=== Assignment ===
Copy each entry below unchanged; the images do not go in the copy.

*** Opening of Material for this exercise ***

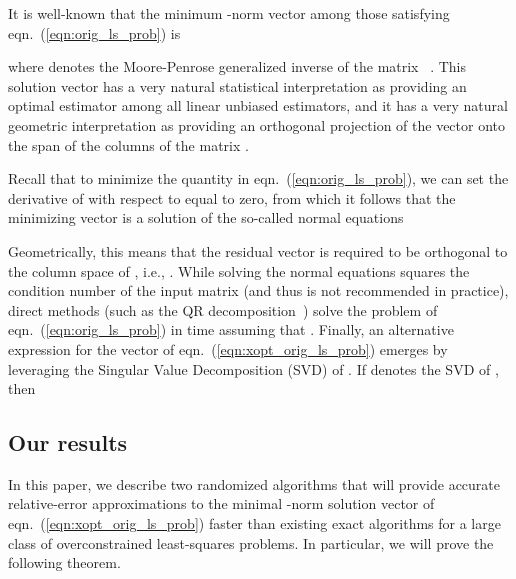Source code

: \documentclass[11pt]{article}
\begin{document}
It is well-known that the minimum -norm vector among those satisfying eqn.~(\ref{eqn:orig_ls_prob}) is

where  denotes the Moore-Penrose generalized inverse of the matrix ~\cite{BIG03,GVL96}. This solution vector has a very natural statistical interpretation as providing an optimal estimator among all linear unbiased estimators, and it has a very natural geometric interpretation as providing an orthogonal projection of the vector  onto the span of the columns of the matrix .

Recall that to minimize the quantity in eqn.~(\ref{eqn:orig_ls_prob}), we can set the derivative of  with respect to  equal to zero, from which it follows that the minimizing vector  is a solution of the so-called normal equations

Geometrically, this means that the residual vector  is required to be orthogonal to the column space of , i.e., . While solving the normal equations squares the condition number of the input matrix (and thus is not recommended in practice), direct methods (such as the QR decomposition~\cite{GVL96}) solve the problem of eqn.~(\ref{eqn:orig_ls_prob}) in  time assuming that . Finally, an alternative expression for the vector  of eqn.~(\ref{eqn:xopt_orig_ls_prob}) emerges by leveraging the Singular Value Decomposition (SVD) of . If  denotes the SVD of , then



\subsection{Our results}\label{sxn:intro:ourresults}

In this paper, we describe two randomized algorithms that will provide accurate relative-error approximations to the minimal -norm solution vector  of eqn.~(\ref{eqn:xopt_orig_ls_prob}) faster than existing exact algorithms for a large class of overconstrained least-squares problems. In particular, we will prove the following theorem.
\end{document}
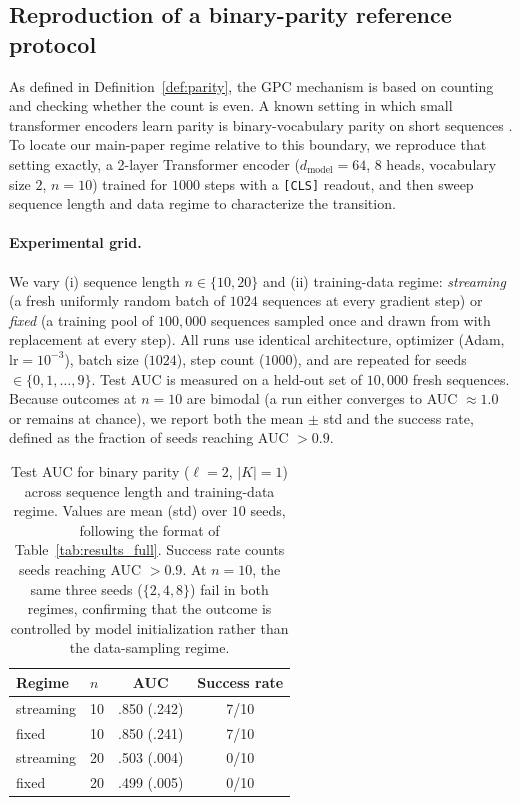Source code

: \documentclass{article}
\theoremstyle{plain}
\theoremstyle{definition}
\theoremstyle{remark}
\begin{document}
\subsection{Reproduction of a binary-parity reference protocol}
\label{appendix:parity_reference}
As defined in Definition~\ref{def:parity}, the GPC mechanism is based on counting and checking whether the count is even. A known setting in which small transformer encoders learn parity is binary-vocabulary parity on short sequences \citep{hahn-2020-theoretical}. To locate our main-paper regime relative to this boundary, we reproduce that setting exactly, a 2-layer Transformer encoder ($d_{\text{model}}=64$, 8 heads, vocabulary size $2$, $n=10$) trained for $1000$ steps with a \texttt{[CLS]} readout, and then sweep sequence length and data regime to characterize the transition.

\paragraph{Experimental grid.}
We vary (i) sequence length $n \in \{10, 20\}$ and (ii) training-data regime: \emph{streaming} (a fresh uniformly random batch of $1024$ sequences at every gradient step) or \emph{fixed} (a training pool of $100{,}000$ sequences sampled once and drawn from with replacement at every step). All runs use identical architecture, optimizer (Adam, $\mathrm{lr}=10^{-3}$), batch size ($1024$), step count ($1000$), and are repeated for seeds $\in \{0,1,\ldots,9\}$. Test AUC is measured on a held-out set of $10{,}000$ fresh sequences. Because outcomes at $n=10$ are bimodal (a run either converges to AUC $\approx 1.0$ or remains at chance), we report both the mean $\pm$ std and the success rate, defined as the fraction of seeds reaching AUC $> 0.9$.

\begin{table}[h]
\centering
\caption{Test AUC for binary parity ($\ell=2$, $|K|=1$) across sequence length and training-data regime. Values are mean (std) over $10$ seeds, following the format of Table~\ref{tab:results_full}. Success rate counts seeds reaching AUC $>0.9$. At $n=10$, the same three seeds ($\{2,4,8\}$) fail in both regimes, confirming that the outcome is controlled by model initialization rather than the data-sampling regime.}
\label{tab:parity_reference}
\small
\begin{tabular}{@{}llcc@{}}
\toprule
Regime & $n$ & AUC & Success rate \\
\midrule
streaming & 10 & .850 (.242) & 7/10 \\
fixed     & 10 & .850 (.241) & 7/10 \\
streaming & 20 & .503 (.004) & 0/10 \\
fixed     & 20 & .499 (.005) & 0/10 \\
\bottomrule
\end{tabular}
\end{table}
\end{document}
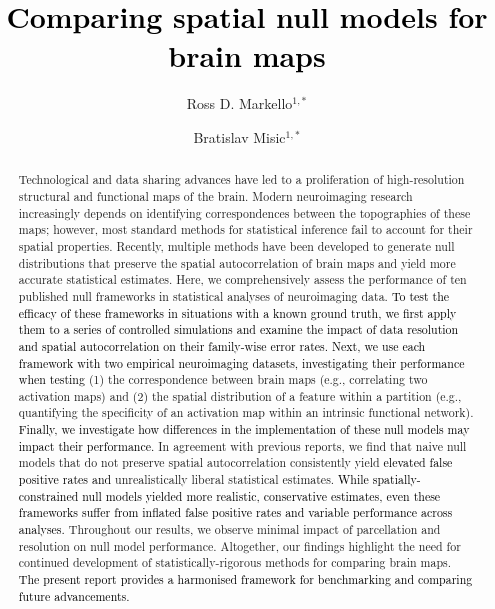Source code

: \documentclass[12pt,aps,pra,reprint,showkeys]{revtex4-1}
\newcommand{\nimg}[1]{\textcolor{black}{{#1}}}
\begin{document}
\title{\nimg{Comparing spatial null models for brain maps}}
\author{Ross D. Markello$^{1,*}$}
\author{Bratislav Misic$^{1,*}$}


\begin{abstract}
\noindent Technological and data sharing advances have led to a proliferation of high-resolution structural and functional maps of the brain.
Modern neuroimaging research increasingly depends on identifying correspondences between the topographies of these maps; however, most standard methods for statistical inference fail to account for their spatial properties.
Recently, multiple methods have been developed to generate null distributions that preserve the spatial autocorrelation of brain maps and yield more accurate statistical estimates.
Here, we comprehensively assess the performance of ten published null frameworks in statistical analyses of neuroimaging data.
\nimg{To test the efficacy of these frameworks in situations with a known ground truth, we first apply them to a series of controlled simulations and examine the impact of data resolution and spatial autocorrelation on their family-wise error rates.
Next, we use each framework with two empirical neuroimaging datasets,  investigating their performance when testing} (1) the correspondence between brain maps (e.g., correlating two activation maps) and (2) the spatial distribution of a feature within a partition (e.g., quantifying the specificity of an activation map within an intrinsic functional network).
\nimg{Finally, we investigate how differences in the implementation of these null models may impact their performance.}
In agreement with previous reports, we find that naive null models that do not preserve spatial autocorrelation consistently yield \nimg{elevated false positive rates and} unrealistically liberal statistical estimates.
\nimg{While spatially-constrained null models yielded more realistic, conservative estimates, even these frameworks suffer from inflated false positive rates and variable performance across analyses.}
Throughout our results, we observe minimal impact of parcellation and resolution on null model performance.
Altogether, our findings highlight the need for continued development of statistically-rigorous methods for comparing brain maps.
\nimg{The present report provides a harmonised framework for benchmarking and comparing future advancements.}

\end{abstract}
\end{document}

*** Close of Material for this exercise ***

=== Solution below ===
Source code

: \documentclass[11pt]{article}
\begin{document}
It is well-known that the minimum -norm vector among those satisfying eqn.~(\ref{eqn:orig_ls_prob}) is

where  denotes the Moore-Penrose generalized inverse of the matrix ~\cite{BIG03,GVL96}. This solution vector has a very natural statistical interpretation as providing an optimal estimator among all linear unbiased estimators, and it has a very natural geometric interpretation as providing an orthogonal projection of the vector  onto the span of the columns of the matrix .

Recall that to minimize the quantity in eqn.~(\ref{eqn:orig_ls_prob}), we can set the derivative of  with respect to  equal to zero, from which it follows that the minimizing vector  is a solution of the so-called normal equations

Geometrically, this means that the residual vector  is required to be orthogonal to the column space of , i.e., . While solving the normal equations squares the condition number of the input matrix (and thus is not recommended in practice), direct methods (such as the QR decomposition~\cite{GVL96}) solve the problem of eqn.~(\ref{eqn:orig_ls_prob}) in  time assuming that . Finally, an alternative expression for the vector  of eqn.~(\ref{eqn:xopt_orig_ls_prob}) emerges by leveraging the Singular Value Decomposition (SVD) of . If  denotes the SVD of , then



\subsection{Our results}\label{sxn:intro:ourresults}

In this paper, we describe two randomized algorithms that will provide accurate relative-error approximations to the minimal -norm solution vector  of eqn.~(\ref{eqn:xopt_orig_ls_prob}) faster than existing exact algorithms for a large class of overconstrained least-squares problems. In particular, we will prove the following theorem.
\end{document}
Source code

: \documentclass{article}
\theoremstyle{plain}
\theoremstyle{definition}
\theoremstyle{remark}
\begin{document}
\subsection{Reproduction of a binary-parity reference protocol}
\label{appendix:parity_reference}
As defined in Definition~\ref{def:parity}, the GPC mechanism is based on counting and checking whether the count is even. A known setting in which small transformer encoders learn parity is binary-vocabulary parity on short sequences \citep{hahn-2020-theoretical}. To locate our main-paper regime relative to this boundary, we reproduce that setting exactly, a 2-layer Transformer encoder ($d_{\text{model}}=64$, 8 heads, vocabulary size $2$, $n=10$) trained for $1000$ steps with a \texttt{[CLS]} readout, and then sweep sequence length and data regime to characterize the transition.

\paragraph{Experimental grid.}
We vary (i) sequence length $n \in \{10, 20\}$ and (ii) training-data regime: \emph{streaming} (a fresh uniformly random batch of $1024$ sequences at every gradient step) or \emph{fixed} (a training pool of $100{,}000$ sequences sampled once and drawn from with replacement at every step). All runs use identical architecture, optimizer (Adam, $\mathrm{lr}=10^{-3}$), batch size ($1024$), step count ($1000$), and are repeated for seeds $\in \{0,1,\ldots,9\}$. Test AUC is measured on a held-out set of $10{,}000$ fresh sequences. Because outcomes at $n=10$ are bimodal (a run either converges to AUC $\approx 1.0$ or remains at chance), we report both the mean $\pm$ std and the success rate, defined as the fraction of seeds reaching AUC $> 0.9$.

\begin{table}[h]
\centering
\caption{Test AUC for binary parity ($\ell=2$, $|K|=1$) across sequence length and training-data regime. Values are mean (std) over $10$ seeds, following the format of Table~\ref{tab:results_full}. Success rate counts seeds reaching AUC $>0.9$. At $n=10$, the same three seeds ($\{2,4,8\}$) fail in both regimes, confirming that the outcome is controlled by model initialization rather than the data-sampling regime.}
\label{tab:parity_reference}
\small
\begin{tabular}{@{}llcc@{}}
\toprule
Regime & $n$ & AUC & Success rate \\
\midrule
streaming & 10 & .850 (.242) & 7/10 \\
fixed     & 10 & .850 (.241) & 7/10 \\
streaming & 20 & .503 (.004) & 0/10 \\
fixed     & 20 & .499 (.005) & 0/10 \\
\bottomrule
\end{tabular}
\end{table}
\end{document}
Source code

: \documentclass[12pt,aps,pra,reprint,showkeys]{revtex4-1}
\newcommand{\nimg}[1]{\textcolor{black}{{#1}}}
\begin{document}
\title{\nimg{Comparing spatial null models for brain maps}}
\author{Ross D. Markello$^{1,*}$}
\author{Bratislav Misic$^{1,*}$}


\begin{abstract}
\noindent Technological and data sharing advances have led to a proliferation of high-resolution structural and functional maps of the brain.
Modern neuroimaging research increasingly depends on identifying correspondences between the topographies of these maps; however, most standard methods for statistical inference fail to account for their spatial properties.
Recently, multiple methods have been developed to generate null distributions that preserve the spatial autocorrelation of brain maps and yield more accurate statistical estimates.
Here, we comprehensively assess the performance of ten published null frameworks in statistical analyses of neuroimaging data.
\nimg{To test the efficacy of these frameworks in situations with a known ground truth, we first apply them to a series of controlled simulations and examine the impact of data resolution and spatial autocorrelation on their family-wise error rates.
Next, we use each framework with two empirical neuroimaging datasets,  investigating their performance when testing} (1) the correspondence between brain maps (e.g., correlating two activation maps) and (2) the spatial distribution of a feature within a partition (e.g., quantifying the specificity of an activation map within an intrinsic functional network).
\nimg{Finally, we investigate how differences in the implementation of these null models may impact their performance.}
In agreement with previous reports, we find that naive null models that do not preserve spatial autocorrelation consistently yield \nimg{elevated false positive rates and} unrealistically liberal statistical estimates.
\nimg{While spatially-constrained null models yielded more realistic, conservative estimates, even these frameworks suffer from inflated false positive rates and variable performance across analyses.}
Throughout our results, we observe minimal impact of parcellation and resolution on null model performance.
Altogether, our findings highlight the need for continued development of statistically-rigorous methods for comparing brain maps.
\nimg{The present report provides a harmonised framework for benchmarking and comparing future advancements.}

\end{abstract}
\end{document}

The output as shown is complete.